Although all seven justices agreed that Johnson’s conviction and sentence should be upheld, they split sharply on one issue in the case.

Johnson’s attorney argued that Orange Superior Court Judge Frank F. Fasel erred in allowing victim-impact testimony by the mother of the victim of the murder of which Johnson was previously convicted.

The four justices appointed by Republican governors Pete Wilson and Arnold Schwarzenegger said the testimony was proper. The three members more recently appointed to the court by Democratic Gov. Jerry Brown disagreed, but concluded admission of the testimony was harmless error.

Chief Justice Tani Cantil-Sakauye said it was appropriate for Fasel to allow the mother of Cory Lamons, whom Johnson beat to death with a hammer in 2004, to briefly testify how much she missed her son and how badly she felt that he died a violent death and she could do nothing to protect him.

A long line of decisions, the chief justice noted, has permitted evidence surrounding the circumstances of violent crimes previously committed by the defendant to be admitted in the penalty phase of a capital case, including evidence as to how those crimes affected victims.

“It would be anomalous to permit the penalty phase jury to consider the emotional suffering caused to the victim of the defendant’s nonfatal violent criminal activity but to preclude from the jury’s moral assessment the suffering caused by the defendant’s commission of a…homicide,” Cantil-Sakauye wrote.

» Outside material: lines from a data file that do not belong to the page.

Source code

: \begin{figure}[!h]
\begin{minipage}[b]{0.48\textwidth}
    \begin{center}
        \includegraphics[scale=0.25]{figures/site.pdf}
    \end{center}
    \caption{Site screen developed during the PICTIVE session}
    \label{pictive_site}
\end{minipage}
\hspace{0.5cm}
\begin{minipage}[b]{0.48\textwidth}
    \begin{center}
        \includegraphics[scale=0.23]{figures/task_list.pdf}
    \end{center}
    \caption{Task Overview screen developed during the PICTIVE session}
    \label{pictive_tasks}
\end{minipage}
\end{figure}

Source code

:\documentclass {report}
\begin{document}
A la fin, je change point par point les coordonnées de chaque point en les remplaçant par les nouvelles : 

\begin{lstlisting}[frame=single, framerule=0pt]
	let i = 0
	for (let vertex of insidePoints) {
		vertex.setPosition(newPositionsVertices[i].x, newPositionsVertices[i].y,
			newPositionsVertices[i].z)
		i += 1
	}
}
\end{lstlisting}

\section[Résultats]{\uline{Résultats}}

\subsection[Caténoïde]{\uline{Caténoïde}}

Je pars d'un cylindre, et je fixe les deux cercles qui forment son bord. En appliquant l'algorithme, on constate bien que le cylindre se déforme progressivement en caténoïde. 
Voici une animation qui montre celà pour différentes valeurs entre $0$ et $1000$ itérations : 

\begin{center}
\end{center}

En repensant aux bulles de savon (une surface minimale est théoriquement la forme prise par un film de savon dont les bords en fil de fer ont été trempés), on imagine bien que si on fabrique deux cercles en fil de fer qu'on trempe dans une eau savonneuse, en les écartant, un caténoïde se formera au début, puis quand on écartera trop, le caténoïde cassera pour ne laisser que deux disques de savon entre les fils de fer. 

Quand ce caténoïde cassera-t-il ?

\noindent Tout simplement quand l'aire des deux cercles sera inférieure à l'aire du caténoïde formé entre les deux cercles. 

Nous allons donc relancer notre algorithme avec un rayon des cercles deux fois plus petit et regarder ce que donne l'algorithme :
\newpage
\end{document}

Justices Kathryn M. Werdegar, Ming Chin, and Carol A. Corrigan joined in the opinion.

Justice Mariano-Florentino Cuéllar argued in his separate opinion, which was joined by Justices Goodwin H. Liu and Leondra R. Kruger, said the testimony of Sharon Thompson’s testimony was not relevant to any statutory aggravating factor and should have been excluded.

“The majority’s decision to the contrary mistakenly conflates two distinct categories of evidence:  evidence that tends to show the circumstances of an uncharged crime, and evidence of the uncharged crime’s effect on family or friends who were neither victims of nor witnesses to the crime,” the justice wrote. “Our case law offers ample justification for the admissibility of the first category of evidence.  Thompson’s testimony, however, falls in the second category.”

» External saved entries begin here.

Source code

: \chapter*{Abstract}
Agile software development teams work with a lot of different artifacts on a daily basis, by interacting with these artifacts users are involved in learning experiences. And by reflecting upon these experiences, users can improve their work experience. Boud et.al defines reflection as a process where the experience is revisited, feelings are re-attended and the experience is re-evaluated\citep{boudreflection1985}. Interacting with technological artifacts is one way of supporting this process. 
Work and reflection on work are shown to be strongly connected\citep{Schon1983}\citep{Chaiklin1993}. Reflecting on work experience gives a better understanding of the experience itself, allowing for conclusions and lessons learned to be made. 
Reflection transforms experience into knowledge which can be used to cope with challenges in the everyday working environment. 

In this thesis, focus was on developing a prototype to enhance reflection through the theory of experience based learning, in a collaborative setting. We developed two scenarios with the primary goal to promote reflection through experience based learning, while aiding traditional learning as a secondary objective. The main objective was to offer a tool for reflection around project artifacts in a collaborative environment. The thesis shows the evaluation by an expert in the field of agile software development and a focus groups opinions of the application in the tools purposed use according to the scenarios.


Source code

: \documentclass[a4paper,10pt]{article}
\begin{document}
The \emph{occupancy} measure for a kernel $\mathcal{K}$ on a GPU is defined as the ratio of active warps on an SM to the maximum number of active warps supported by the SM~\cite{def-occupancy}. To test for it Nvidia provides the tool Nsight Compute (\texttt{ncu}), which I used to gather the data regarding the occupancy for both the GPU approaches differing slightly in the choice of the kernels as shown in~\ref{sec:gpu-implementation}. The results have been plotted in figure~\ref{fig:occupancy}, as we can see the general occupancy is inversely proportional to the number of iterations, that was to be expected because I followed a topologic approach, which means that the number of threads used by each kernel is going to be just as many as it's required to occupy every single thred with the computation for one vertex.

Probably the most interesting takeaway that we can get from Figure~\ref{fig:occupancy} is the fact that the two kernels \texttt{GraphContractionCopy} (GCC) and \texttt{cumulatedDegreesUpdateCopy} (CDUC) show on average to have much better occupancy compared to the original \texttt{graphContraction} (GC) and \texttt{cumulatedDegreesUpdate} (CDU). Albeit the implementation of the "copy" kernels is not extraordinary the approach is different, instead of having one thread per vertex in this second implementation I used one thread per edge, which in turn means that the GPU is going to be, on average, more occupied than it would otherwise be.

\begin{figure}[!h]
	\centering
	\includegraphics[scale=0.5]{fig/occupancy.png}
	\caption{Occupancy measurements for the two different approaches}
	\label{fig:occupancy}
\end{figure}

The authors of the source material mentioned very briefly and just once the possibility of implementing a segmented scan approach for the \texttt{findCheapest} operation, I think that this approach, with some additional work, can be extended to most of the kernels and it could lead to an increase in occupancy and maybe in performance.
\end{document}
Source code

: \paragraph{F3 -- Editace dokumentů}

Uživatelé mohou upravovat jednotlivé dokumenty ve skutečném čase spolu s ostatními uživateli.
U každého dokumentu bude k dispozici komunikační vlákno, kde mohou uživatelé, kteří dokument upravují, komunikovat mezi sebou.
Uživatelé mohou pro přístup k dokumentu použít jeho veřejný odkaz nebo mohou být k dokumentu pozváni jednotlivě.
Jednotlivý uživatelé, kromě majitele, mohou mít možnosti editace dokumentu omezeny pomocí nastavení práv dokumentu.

The error was harmless, the jurist concluded, because the testimony was brief, the issue was not addressed in jury instructions, and “the ultimate impact of Thompson’s testimony likely paled in comparison to the voluminous aggravating evidence that defendant had killed three people in separate incidents, had a substantial record of violent conduct in and out of custody, and had attempted to orchestrate violent attacks even while he was in custody awaiting trial.”

The case is People v. Johnson, 16 S.O.S. 416.